Die Cloud Architektur bringt das Haus für das Internet der Dinge zum Stehen. Damit der Hausbau nicht zum Schildbürgerstreich wird, müssen einige Dinge beachtet werden. Und vielleicht macht gerade die Vielschichtigkeit die Cloud Architektur dabei zur echten Herausforderung.

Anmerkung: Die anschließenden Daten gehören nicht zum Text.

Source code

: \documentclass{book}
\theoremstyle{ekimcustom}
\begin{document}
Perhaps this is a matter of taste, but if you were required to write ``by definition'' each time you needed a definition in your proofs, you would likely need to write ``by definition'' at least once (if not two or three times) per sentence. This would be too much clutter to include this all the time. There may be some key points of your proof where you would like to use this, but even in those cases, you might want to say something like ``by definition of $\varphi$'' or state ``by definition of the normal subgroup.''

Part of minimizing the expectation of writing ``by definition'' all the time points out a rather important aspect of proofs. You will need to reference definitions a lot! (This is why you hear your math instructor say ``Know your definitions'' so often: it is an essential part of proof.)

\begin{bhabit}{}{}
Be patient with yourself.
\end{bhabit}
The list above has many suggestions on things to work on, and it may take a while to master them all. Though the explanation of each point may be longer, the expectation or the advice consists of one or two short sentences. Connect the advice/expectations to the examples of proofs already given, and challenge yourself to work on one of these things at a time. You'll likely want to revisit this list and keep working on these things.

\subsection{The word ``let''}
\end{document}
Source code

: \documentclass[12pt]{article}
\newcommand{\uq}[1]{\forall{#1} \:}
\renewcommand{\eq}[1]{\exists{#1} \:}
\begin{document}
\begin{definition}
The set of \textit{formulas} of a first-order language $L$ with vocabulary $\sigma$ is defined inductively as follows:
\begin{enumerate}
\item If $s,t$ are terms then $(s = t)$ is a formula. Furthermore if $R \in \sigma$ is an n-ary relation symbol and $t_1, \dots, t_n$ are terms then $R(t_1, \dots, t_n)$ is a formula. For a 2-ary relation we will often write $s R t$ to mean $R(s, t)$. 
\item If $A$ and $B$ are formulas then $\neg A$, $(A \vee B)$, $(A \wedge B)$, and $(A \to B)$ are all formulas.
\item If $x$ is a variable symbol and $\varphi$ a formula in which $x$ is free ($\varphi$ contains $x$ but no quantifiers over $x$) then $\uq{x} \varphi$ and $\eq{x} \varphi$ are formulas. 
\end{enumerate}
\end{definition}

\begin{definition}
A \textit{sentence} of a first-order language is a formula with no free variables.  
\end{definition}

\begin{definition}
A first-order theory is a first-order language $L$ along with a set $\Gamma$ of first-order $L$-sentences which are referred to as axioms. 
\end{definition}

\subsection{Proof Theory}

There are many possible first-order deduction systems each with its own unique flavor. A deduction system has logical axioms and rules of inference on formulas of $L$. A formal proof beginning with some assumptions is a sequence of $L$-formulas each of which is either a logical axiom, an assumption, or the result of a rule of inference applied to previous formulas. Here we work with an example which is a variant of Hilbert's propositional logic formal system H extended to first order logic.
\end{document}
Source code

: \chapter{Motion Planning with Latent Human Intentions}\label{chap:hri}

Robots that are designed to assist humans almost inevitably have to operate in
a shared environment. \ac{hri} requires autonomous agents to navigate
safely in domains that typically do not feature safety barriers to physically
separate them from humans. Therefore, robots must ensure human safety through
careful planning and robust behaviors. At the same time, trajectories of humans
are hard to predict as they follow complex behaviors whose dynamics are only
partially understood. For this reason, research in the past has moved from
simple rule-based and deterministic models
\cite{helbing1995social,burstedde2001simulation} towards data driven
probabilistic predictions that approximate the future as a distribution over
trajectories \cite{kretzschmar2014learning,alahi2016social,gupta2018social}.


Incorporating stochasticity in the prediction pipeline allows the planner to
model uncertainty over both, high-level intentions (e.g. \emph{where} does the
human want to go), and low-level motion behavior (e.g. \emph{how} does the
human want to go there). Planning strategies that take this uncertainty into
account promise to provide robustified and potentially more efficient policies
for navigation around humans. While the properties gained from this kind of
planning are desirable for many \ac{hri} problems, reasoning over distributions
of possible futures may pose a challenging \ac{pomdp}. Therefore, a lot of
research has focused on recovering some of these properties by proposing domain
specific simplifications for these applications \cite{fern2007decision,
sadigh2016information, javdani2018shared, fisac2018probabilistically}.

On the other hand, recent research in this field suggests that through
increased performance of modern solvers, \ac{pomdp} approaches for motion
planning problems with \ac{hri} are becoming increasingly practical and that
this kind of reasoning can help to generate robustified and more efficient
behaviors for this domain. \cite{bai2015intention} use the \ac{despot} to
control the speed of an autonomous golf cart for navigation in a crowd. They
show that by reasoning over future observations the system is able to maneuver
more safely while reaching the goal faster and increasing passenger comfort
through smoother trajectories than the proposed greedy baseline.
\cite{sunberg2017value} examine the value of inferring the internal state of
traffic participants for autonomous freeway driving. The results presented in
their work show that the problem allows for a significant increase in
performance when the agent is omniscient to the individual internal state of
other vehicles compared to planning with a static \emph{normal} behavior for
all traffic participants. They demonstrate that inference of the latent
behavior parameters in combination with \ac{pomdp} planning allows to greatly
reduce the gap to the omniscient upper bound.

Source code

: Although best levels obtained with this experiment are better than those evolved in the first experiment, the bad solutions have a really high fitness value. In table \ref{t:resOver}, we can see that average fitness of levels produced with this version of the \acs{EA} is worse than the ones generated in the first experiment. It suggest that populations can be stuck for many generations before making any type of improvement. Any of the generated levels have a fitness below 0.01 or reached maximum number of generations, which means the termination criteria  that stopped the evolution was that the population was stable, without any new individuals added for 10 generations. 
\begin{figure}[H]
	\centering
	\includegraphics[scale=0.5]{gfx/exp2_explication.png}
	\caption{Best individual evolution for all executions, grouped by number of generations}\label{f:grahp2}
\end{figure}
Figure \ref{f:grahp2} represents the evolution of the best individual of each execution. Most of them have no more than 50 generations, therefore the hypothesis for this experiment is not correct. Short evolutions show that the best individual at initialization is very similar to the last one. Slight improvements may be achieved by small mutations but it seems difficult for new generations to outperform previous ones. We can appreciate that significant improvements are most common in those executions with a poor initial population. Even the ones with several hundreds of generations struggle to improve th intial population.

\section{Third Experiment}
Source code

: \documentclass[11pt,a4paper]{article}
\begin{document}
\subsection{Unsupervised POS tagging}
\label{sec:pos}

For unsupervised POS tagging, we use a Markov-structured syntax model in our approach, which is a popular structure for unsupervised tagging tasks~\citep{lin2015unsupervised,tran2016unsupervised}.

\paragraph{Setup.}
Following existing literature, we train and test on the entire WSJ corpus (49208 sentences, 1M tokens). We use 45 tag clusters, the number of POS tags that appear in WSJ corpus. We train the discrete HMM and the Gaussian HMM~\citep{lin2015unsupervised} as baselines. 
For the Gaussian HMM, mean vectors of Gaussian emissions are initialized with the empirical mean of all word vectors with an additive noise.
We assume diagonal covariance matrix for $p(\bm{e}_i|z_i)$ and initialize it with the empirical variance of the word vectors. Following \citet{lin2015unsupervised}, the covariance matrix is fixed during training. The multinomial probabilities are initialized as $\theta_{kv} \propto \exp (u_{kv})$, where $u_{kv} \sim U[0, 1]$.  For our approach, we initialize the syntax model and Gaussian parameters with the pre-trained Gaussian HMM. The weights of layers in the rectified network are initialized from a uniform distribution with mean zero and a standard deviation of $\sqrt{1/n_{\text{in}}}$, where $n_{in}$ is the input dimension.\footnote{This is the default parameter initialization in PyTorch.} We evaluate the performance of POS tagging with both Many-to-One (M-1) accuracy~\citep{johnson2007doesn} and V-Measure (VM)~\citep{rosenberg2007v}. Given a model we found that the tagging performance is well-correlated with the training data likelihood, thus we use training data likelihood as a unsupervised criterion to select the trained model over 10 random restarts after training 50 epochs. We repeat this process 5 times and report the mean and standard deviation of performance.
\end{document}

So spielen bei der Konstruktion nämlich sowohl die Nutzung von Datenbanken, die Softwarefunktionen, als auch die Anwendungen, welche die Cloud zur Verfügung stellt, eine Rolle.

Cloud Architektur

Die Leistungsfähigkeit von Cloud-Ressourcen wird oft zur Lösung von Geschäftsproblemen genutzt. Das heißt: Sensible Daten werden in der Cloud abgelegt. Keine Frage, dass wir in der Cloud Architektur also nicht nur die schnelle Verfügbarkeit gewährleisten müssen. Und auch die Sicherheit der virtuellen Wolke muss großgeschrieben werden.

Die Vorteile des Cloud Computing

Das Internet der Dinge ist ein fester Bestandteil unseres Alltags. Ob Smart Factory oder Smart City. Die Vernetzung bringt Daten hervor, die wir auf sinnvolle Weise nutzen können. Zur Verfügung gestellt werden diese Daten dabei eben oft von der Cloud. Und die muss einiges drauf haben, damit das sogenannte Cloud Computing den gewünschten Effekt auf unser smartes Leben hat.

Ob wir Netflix gucken, Mails verschicken oder Dateien abspeichern, um sie später zu nutzen. Die Cloud Architektur macht all dies überhaupt erst möglich. Die Unendlichkeit der Daten, die abgespeichert und auf verschiedene Arten verwendet werden können, findet Platz in dem gigantischen Haus mit Speicherplatz für Fotos, Videos und mehr.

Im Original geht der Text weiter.